----- Data shown

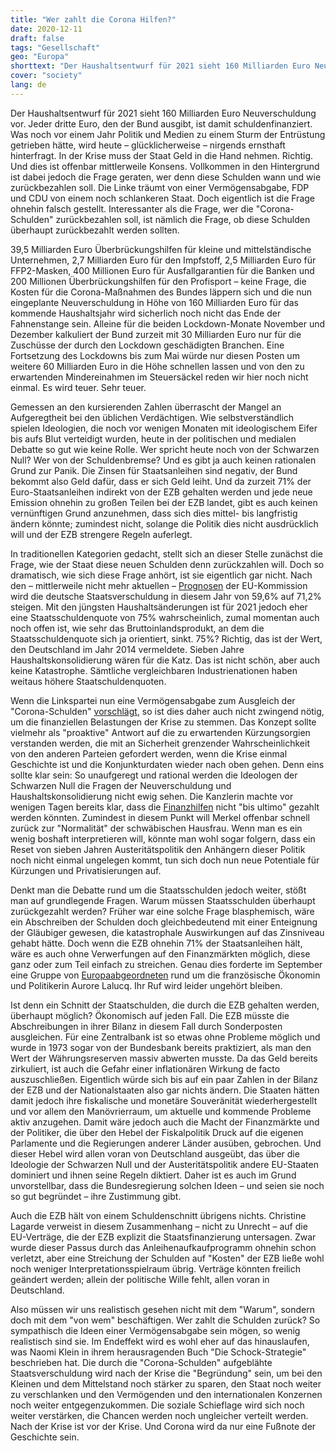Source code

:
 ```yaml
---
title: "Wer zahlt die Corona Hilfen?"
date: 2020-12-11
draft: false
tags: "Gesellschaft"
geo: "Europa"
shorttext: "Der Haushaltsentwurf für 2021 sieht 160 Milliarden Euro Neuverschuldung vor. Jeder dritte Euro, den der Bund ausgibt, ist damit schuldenfinanziert."
cover: "society"
lang: de
---
```


Der Haushaltsentwurf für 2021 sieht 160 Milliarden Euro Neuverschuldung vor. Jeder dritte Euro, den der Bund ausgibt, ist damit schuldenfinanziert. Was noch vor einem Jahr Politik und Medien zu einem Sturm der Entrüstung getrieben hätte, wird heute – glücklicherweise – nirgends ernsthaft hinterfragt. In der Krise muss der Staat Geld in die Hand nehmen. Richtig. Und dies ist offenbar mittlerweile Konsens. Vollkommen in den Hintergrund ist dabei jedoch die Frage geraten, wer denn diese Schulden wann und wie zurückbezahlen soll. Die Linke träumt von einer Vermögensabgabe, FDP und CDU von einem noch schlankeren Staat. Doch eigentlich ist die Frage ohnehin falsch gestellt. Interessanter als die Frage, wer die "Corona-Schulden" zurückbezahlen soll, ist nämlich die Frage, ob diese Schulden überhaupt zurückbezahlt werden sollten.

39,5 Milliarden Euro Überbrückungshilfen für kleine und mittelständische Unternehmen, 2,7 Milliarden Euro für den Impfstoff, 2,5 Milliarden Euro für FFP2-Masken, 400 Millionen Euro für Ausfallgarantien für die Banken und 200 Millionen Überbrückungshilfen für den Profisport – keine Frage, die Kosten für die Corona-Maßnahmen des Bundes läppern sich und die nun eingeplante Neuverschuldung in Höhe von 160 Milliarden Euro für das kommende Haushaltsjahr wird sicherlich noch nicht das Ende der Fahnenstange sein. Alleine für die beiden Lockdown-Monate November und Dezember kalkuliert der Bund zurzeit mit 30 Milliarden Euro nur für die Zuschüsse der durch den Lockdown geschädigten Branchen. Eine Fortsetzung des Lockdowns bis zum Mai würde nur diesen Posten um weitere 60 Milliarden Euro in die Höhe schnellen lassen und von den zu erwartenden Mindereinahmen im Steuersäckel reden wir hier noch nicht einmal. Es wird teuer. Sehr teuer.

Gemessen an den kursierenden Zahlen überrascht der Mangel an Aufgeregtheit bei den üblichen Verdächtigen. Wie selbstverständlich spielen Ideologien, die noch vor wenigen Monaten mit ideologischem Eifer bis aufs Blut verteidigt wurden, heute in der politischen und medialen Debatte so gut wie keine Rolle. Wer spricht heute noch von der Schwarzen Null? Wer von der Schuldenbremse? Und es gibt ja auch keinen rationalen Grund zur Panik. Die Zinsen für Staatsanleihen sind negativ, der Bund bekommt also Geld dafür, dass er sich Geld leiht. Und da zurzeit 71% der Euro-Staatsanleihen indirekt von der EZB gehalten werden und jede neue Emission ohnehin zu großen Teilen bei der EZB landet, gibt es auch keinen vernünftigen Grund anzunehmen, dass sich dies mittel- bis langfristig ändern könnte; zumindest nicht, solange die Politik dies nicht ausdrücklich will und der EZB strengere Regeln auferlegt.

In traditionellen Kategorien gedacht, stellt sich an dieser Stelle zunächst die Frage, wie der Staat diese neuen Schulden denn zurückzahlen will. Doch so dramatisch, wie sich diese Frage anhört, ist sie eigentlich gar nicht. Nach den – mittlerweile nicht mehr aktuellen – [Prognosen](https://de.statista.com/statistik/daten/studie/207261/umfrage/prognose-der-staatsverschuldung-von-ausgewaehlten-europaeischen-laendern/ "Prognose zur Staatsverschuldung in den Mitgliedstaaten von 2019 bis 2022") der EU-Kommission wird die deutsche Staatsverschuldung in diesem Jahr von 59,6% auf 71,2% steigen. Mit den jüngsten Haushaltsänderungen ist für 2021 jedoch eher eine Staatsschuldenquote von 75% wahrscheinlich, zumal momentan auch noch offen ist, wie sehr das Bruttoinlandsprodukt, an dem die Staatsschuldenquote sich ja orientiert, sinkt. 75%? Richtig, das ist der Wert, den Deutschland im Jahr 2014 vermeldete. Sieben Jahre Haushaltskonsolidierung wären für die Katz. Das ist nicht schön, aber auch keine Katastrophe. Sämtliche vergleichbaren Industrienationen haben weitaus höhere Staatschuldenquoten.

Wenn die Linkspartei nun eine Vermögensabgabe zum Ausgleich der "Corona-Schulden" [vorschlägt](https://www.linksfraktion.de/presse/pressemitteilungen/detail/diw-studie-im-auftrag-der-fraktion-die-linke-und-der-rosa-luxemburg-stiftung-vermoegensabgabe-fuer-d/ "DIW-Studie im Auftrag der Fraktion DIE LINKE und der Rosa-Luxemburg-Stiftung - Vermögensabgabe für das oberste Prozent"), so ist dies daher auch nicht zwingend nötig, um die finanziellen Belastungen der Krise zu stemmen. Das Konzept sollte vielmehr als "proaktive" Antwort auf die zu erwartenden Kürzungsorgien verstanden werden, die mit an Sicherheit grenzender Wahrscheinlichkeit von den anderen Parteien gefordert werden, wenn die Krise einmal Geschichte ist und die Konjunkturdaten wieder nach oben gehen. Denn eins sollte klar sein: So unaufgeregt und rational werden die Ideologen der Schwarzen Null die Fragen der Neuverschuldung und Haushaltskonsolidierung nicht ewig sehen. Die Kanzlerin machte vor wenigen Tagen bereits klar, dass die [Finanzhilfen](https://www.sueddeutsche.de/politik/coronavirus-merkel-hilfen-lockdown-1.5129201 "Finanzhilfen nicht bis ultimo") nicht "bis ultimo" gezahlt werden könnten. Zumindest in diesem Punkt will Merkel offenbar schnell zurück zur "Normalität" der schwäbischen Hausfrau. Wenn man es ein wenig boshaft interpretieren will, könnte man wohl sogar folgern, dass ein Reset von sieben Jahren Austeritätspolitik den Anhängern dieser Politik noch nicht einmal ungelegen kommt, tun sich doch nun neue Potentiale für Kürzungen und Privatisierungen auf.

Denkt man die Debatte rund um die Staatsschulden jedoch weiter, stößt man auf grundlegende Fragen. Warum müssen Staatsschulden überhaupt zurückgezahlt werden? Früher war eine solche Frage blasphemisch, wäre ein Abschreiben der Schulden doch gleichbedeutend mit einer Enteignung der Gläubiger gewesen, die katastrophale Auswirkungen auf das Zinsniveau gehabt hätte. Doch wenn die EZB ohnehin 71% der Staatsanleihen hält, wäre es auch ohne Verwerfungen auf den Finanzmärkten möglich, diese ganz oder zum Teil einfach zu streichen. Genau dies forderte im September eine Gruppe von [Europaabgeordneten](https://www.lejdd.fr/Economie/tribune-pourquoi-il-faut-annuler-la-dette-detenue-par-la-banque-centrale-europeenne-3991402 "Pourquoi il faut annuler la dette détenue par la Banque centrale européenne") rund um die französische Ökonomin und Politikerin Aurore Lalucq. Ihr Ruf wird leider ungehört bleiben.

Ist denn ein Schnitt der Staatschulden, die durch die EZB gehalten werden, überhaupt möglich? Ökonomisch auf jeden Fall. Die EZB müsste die Abschreibungen in ihrer Bilanz in diesem Fall durch Sonderposten ausgleichen. Für eine Zentralbank ist so etwas ohne Probleme möglich und wurde in 1973 sogar von der Bundesbank bereits praktiziert, als man den Wert der Währungsreserven massiv abwerten musste. Da das Geld bereits zirkuliert, ist auch die Gefahr einer inflationären Wirkung de facto auszuschließen. Eigentlich würde sich bis auf ein paar Zahlen in der Bilanz der EZB und der Nationalstaaten also gar nichts ändern. Die Staaten hätten damit jedoch ihre fiskalische und monetäre Souveränität wiederhergestellt und vor allem den Manövrierraum, um aktuelle und kommende Probleme aktiv anzugehen. Damit wäre jedoch auch die Macht der Finanzmärkte und der Politiker, die über den Hebel der Fiskalpolitik Druck auf die eigenen Parlamente und die Regierungen anderer Länder ausüben, gebrochen. Und dieser Hebel wird allen voran von Deutschland ausgeübt, das über die Ideologie der Schwarzen Null und der Austeritätspolitik andere EU-Staaten dominiert und ihnen seine Regeln diktiert. Daher ist es auch im Grund unvorstellbar, dass die Bundesregierung solchen Ideen – und seien sie noch so gut begründet – ihre Zustimmung gibt.

Auch die EZB hält von einem Schuldenschnitt übrigens nichts. Christine Lagarde verweist in diesem Zusammenhang – nicht zu Unrecht – auf die EU-Verträge, die der EZB explizit die Staatsfinanzierung untersagen. Zwar wurde dieser Passus durch das Anleihenaufkaufprogramm ohnehin schon verletzt, aber eine Streichung der Schulden auf "Kosten" der EZB ließe wohl noch weniger Interpretationsspielraum übrig. Verträge könnten freilich geändert werden; allein der politische Wille fehlt, allen voran in Deutschland.

Also müssen wir uns realistisch gesehen nicht mit dem "Warum", sondern doch mit dem "von wem" beschäftigen. Wer zahlt die Schulden zurück? So sympathisch die Ideen einer Vermögensabgabe sein mögen, so wenig realistisch sind sie. Im Endeffekt wird es wohl eher auf das hinauslaufen, was Naomi Klein in ihrem herausragenden Buch "Die Schock-Strategie" beschrieben hat. Die durch die "Corona-Schulden" aufgeblähte Staatsverschuldung wird nach der Krise die "Begründung" sein, um bei den Kleinen und dem Mittelstand noch stärker zu sparen, den Staat noch weiter zu verschlanken und den Vermögenden und den internationalen Konzernen noch weiter entgegenzukommen. Die soziale Schieflage wird sich noch weiter verstärken, die Chancen werden noch ungleicher verteilt werden. Nach der Krise ist vor der Krise. Und Corona wird da nur eine Fußnote der Geschichte sein.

----------

How to complete this task: Find how many lines in the records contain the string "sind", then give the number alone.

Output: 2